In the meanwhile the car has won its way fairly out into the open country, always green, smiling, and thickly shot with the pink of peach-blossoms. The rails have now drawn well away from the centre of the road, and are separated from the actual highway by a grassy space. Stirred by the importance of possessing a track all to itself, the car is undoubtedly aspiring to the rank of a railway train, and goes rushing at a really formidable pace upon its verdure-embedded lines. Swaying over the shoulders of the land, past plantations, lanes, and hedges, it plunges onwards in grim earnest to the terminus of the line at Colón itself.

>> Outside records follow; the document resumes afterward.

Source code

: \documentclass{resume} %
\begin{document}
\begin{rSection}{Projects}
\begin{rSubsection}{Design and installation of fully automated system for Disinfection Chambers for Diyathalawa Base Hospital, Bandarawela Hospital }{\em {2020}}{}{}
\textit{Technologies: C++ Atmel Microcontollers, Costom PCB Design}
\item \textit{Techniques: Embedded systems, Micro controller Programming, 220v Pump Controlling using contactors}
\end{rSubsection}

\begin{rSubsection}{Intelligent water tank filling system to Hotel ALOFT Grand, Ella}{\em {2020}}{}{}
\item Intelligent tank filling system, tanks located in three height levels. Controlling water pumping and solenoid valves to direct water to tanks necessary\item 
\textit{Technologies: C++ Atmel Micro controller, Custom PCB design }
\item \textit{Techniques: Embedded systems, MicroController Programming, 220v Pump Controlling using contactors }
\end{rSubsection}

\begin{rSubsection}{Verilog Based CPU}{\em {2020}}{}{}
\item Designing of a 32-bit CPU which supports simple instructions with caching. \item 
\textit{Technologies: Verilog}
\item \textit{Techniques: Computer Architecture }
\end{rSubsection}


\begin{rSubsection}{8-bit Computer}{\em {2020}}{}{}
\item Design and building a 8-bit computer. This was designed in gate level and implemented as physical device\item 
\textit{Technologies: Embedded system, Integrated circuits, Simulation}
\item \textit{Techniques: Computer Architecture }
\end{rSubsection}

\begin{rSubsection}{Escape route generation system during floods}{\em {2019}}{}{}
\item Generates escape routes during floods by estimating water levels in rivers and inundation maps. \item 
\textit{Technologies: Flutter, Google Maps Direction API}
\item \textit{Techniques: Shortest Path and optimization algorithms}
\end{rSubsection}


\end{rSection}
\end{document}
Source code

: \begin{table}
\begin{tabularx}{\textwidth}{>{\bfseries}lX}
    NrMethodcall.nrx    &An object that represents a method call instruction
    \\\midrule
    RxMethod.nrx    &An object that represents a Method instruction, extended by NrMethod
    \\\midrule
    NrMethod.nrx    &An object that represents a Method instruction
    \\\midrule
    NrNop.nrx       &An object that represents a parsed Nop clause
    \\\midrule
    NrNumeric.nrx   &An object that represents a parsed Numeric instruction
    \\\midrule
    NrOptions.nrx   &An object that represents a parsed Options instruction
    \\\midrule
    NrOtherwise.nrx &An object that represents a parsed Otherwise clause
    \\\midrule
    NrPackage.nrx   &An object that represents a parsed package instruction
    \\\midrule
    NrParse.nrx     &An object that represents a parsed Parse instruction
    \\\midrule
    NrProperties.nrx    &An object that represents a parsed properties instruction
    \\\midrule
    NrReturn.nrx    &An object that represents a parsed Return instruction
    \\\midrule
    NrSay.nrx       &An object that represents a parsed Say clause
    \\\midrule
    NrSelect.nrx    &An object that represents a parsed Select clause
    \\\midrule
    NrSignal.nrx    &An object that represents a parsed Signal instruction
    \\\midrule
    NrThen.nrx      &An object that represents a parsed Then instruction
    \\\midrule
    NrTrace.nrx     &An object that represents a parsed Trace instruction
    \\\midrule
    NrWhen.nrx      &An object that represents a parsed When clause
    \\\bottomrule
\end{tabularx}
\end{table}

The actual village of Colón gives little indication of the nature of the district. The railway-station, shops, and houses are all pleasantly situated, it is true, and the restaurants and pleasure-gardens are unusually numerous. The attractions of the place, however, lie well outside the central nucleus of buildings. From this some remarkably imposing eucalyptus avenues lead outwards into the favourite haunts of the Montevidean when on pleasure bent.

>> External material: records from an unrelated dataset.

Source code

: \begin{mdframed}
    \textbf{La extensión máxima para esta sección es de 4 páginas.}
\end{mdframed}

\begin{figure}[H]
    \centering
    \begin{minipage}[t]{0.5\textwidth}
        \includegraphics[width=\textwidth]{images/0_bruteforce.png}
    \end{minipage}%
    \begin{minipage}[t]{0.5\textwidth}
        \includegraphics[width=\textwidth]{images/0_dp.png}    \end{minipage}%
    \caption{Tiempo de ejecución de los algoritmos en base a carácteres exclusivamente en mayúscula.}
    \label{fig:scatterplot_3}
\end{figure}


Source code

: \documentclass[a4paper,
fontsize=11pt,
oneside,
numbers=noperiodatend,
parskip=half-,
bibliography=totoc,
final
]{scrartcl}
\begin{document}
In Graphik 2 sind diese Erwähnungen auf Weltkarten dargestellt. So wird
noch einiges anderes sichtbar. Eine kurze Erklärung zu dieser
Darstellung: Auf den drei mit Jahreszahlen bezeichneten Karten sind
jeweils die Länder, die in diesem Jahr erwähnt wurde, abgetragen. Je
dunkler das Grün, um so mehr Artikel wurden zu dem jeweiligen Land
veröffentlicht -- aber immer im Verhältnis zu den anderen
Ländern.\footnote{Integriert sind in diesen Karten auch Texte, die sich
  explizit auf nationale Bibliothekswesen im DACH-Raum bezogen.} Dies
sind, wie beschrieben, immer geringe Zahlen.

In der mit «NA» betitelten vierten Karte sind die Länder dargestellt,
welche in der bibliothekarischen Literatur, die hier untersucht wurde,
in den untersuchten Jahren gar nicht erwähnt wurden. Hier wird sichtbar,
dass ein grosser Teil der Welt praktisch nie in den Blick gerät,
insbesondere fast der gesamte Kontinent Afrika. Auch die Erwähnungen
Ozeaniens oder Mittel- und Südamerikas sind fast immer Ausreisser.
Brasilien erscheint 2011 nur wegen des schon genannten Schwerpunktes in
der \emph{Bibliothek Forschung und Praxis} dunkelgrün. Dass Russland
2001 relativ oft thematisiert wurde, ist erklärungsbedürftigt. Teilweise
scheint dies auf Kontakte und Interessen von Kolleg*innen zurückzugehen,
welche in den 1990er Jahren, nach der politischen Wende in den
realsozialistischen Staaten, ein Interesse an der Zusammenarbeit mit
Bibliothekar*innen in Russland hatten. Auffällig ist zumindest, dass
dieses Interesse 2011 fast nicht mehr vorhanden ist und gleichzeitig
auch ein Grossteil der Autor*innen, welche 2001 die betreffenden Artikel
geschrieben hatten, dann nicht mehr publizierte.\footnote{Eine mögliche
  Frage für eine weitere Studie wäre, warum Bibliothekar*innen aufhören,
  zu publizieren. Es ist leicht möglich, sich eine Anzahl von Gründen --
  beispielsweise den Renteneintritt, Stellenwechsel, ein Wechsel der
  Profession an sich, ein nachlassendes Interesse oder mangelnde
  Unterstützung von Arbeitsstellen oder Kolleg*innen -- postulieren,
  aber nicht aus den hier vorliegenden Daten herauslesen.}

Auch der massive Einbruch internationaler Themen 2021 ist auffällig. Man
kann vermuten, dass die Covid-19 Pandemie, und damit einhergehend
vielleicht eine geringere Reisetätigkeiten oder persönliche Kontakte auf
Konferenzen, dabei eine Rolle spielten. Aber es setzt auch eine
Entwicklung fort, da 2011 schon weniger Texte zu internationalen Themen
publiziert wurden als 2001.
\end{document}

Undoubtedly the most salient feature of Colón is the eucalyptus. Indeed, the place primarily consists of mile upon mile of these stately avenues, fringed by blue gums of an immense size. Bordering these magnificent highways, that cross each other at right angles, are country houses here and there that are reproductions of those in the suburbs of Montevideo. In between the avenues, again, are clumps and small forests of eucalyptus, whose tops soar high up in tremendously lofty waves, that enclose vineyards, peach-orchards, and olive-tree plantations.

Here and there are lanes walled in by mounting hedges of honeysuckle and rose, while many of the private grounds are guarded by the impassable lines of aloe. Add to this basis all the other trees, shrubs, and flowers that have already been passed on the outward journey, and you have the main attributes of Colón.

EUCALYPTUS AVENUE: COLÓN.

To face p. 166.

Since the topic of the inner man appeals at least as much to the Uruguayan as to any other mortal, there are some very pleasant restaurants set in the midst of this land of eucalyptus. Perhaps the best and prettiest of these is one known by the very English name of the Tea Garden Restaurant. One of the chief peculiarities of the place is that tea is actually partaken of there from time to time, as the modern Oriental is beginning to accord this cosmopolitan beverage a recognised place by the side of coffee and his own native Yerba Maté.